It’s not news to engineering buffs that UAD-2 powered plugins have been hyped up a lot, but nonetheless musician/producer friends of mine often ask if 1: the hype is true, and 2: which ones are the best and how they should buy (I’ll explain the “how” in a second).
First off, let me say that I’m an intuitive, artistic engineer. Yes, I’ve internalized the science of music engineering, learned how to compare eq curves and A/B frequency responses, but I’m a creative guy so when I’m working, I FEEL the sound. All of my technical moves are based on vibe, ease of use, and overall result.
So YES – UAD plugs are worth the hype. The user interfaces are nice and true to the original units. Every different plugin sounds great, works smoothly, and for the most part seems to react similarly to the hardware unit it mimics. The classic EQ’s and compressors especially seem to replicate their hardware units as far as feel goes. For compressors, I personally use the 1176LN model the most. The attack and release is super fast, and the gr needle seems to move like the units I’ve used in the past. I frequently use the neve 1081 for most instruments and vocals. I also use the fairchild comp, but to be honest I prefer Wave’s Puigchild more, because of the faster attack time.
My favorite category of the UAD bundles are the reverbs. My god I love them. The EMT 140 gives my mixes that retro plate sound that you’ve heard in so many classic recordings. It’s instant vibe, and it’s in my production template. If I want a more modern sound I’ll mess with the dream verb, and I’m constantly pulling up the Lexicon 224 digital verb when I find myself wanting to reach for the 480L I’m used to in bigger studios.
For delays and spacial vibe, I love using the space echo and the tape echo, but their sounds are so specific that I reserve them for special scenarios such as atmospheric guitars or ramped delay effects. The tape machine emulators are great for getting that tape warmth on my overall mixes. When the music calls for it I’ll use the ATR-102 on my master fader before the UAD precision limiter, which for the past 2 years has been my brick wall limiter of choice. For modulation fx, it’s the MXR flanger all the way for me. It has so many uses like drum overheads, rhodes, synths and vocal pads or vocal fx . There are many other plugs that I use regularly, especially the various EQ’s, but to keep this post shorter I’m only mentioning my top go-to’s. I need to also note that I bought the ultimate bundle a couple years ago, so there are a few plugins that I don’t own but would love to try; for example the Shadow Hills mastering compressor and the Ocean Way Studios plugin. This leads me to “how to buy.”

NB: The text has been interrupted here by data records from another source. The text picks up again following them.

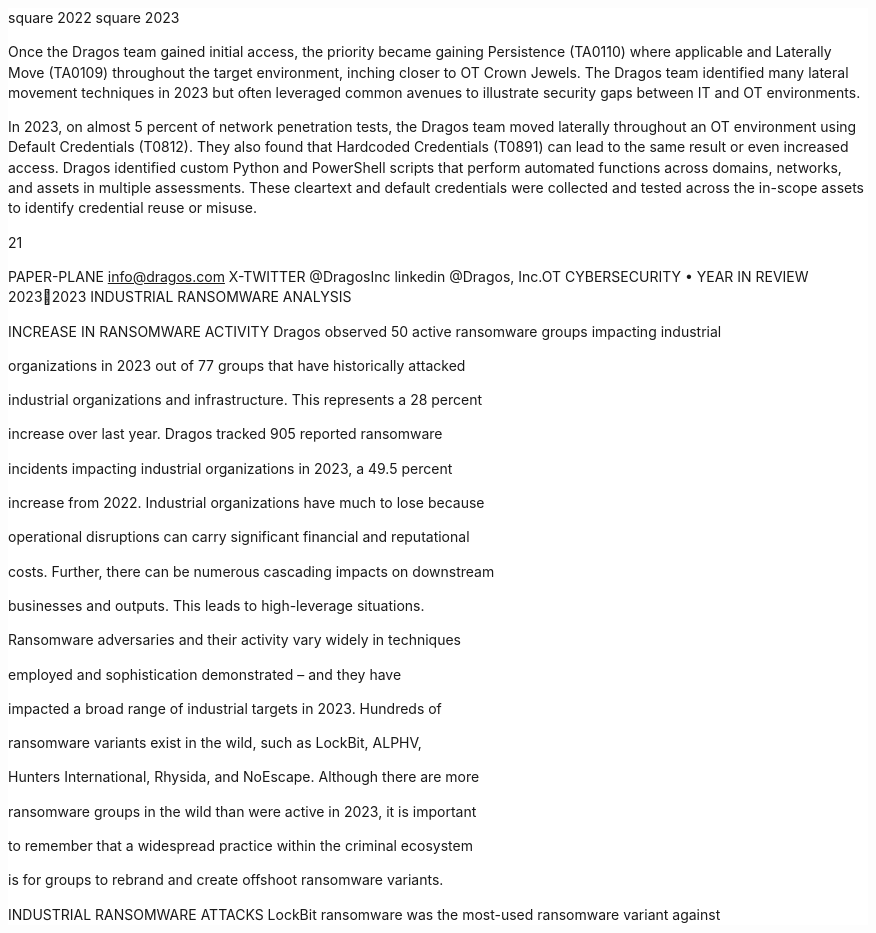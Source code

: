 square 2022 square 2023 

Once the Dragos team gained initial access, the priority became 
gaining Persistence (TA0110\) where applicable and Laterally Move 
(TA0109\) throughout the target environment, inching closer to OT 
Crown Jewels. The Dragos team identified many lateral movement 
techniques in 2023 but often leveraged common avenues to 
illustrate security gaps between IT and OT environments.

In 2023, on almost 5 percent of network penetration tests, the 
Dragos team moved laterally throughout an OT environment 
using Default Credentials (T0812\). They also found that 
Hardcoded Credentials (T0891\) can lead to the same result or 
even increased access. Dragos identified custom Python and 
PowerShell scripts that perform automated functions across 
domains, networks, and assets in multiple assessments. These 
cleartext and default credentials were collected and tested across 
the in\-scope assets to identify credential reuse or misuse.

21

PAPER\-PLANE info@dragos.com X\-TWITTER @DragosInc linkedin @Dragos, Inc.OT CYBERSECURITY • YEAR IN REVIEW 20232023 INDUSTRIAL RANSOMWARE ANALYSIS

INCREASE IN RANSOMWARE ACTIVITY
Dragos observed 50 active ransomware groups impacting industrial 

organizations in 2023 out of 77 groups that have historically attacked 

industrial organizations and infrastructure. This represents a 28 percent 

increase over last year. Dragos tracked 905 reported ransomware 

incidents impacting industrial organizations in 2023, a 49\.5 percent 

increase from 2022\. Industrial organizations have much to lose because 

operational disruptions can carry significant financial and reputational 

costs. Further, there can be numerous cascading impacts on downstream 

businesses and outputs. This leads to high\-leverage situations. 

Ransomware adversaries and their activity vary widely in techniques 

employed and sophistication demonstrated – and they have 

impacted a broad range of industrial targets in 2023\. Hundreds of 

ransomware variants exist in the wild, such as LockBit, ALPHV, 

Hunters International, Rhysida, and NoEscape. Although there are more 

ransomware groups in the wild than were active in 2023, it is important 

to remember that a widespread practice within the criminal ecosystem 

is for groups to rebrand and create offshoot ransomware variants. 

INDUSTRIAL RANSOMWARE ATTACKS
LockBit ransomware was the most\-used ransomware variant against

What I mean by “how to buy” deals with the price issue. They’re expensive! They require you to buy them with a processor pci card, or an audio interface with an on board processor. If you have the dough, I suggest getting one of the bundles that are available. I bought the Octo-Ultimate bundle and although it was pricey, it was BY FAR the best bang for my buck. If you aren’t buying a bundle, you have a lot of tough choices ahead of you. Thankfully there’s a trial period where you can experiment with everything. There are a lot of exciting options, but if I were you I’d start with their classic EQ’s and compressors, the reverbs, and work towards the tape machines, modulation fx, and delays. Don’t forget about their amp simulations. And their SSL plugins. And API. And Brainworx plugs. Too many…fuck……
It’s fair to mention that these plugs are best used for mixing. The processing cards handle the cpu load, but there is latency, so I don’t use too many on audio tracks during tracking scenarios. I hear that you can use them on the front end of their audio interfaces which sounds AWESOME. I heard it’s great but haven’t tracked with them myself.
PS – I’m not endorsed by Universal Audio, but wish I was. I’m just an enthusiast who’s asked about them a lot.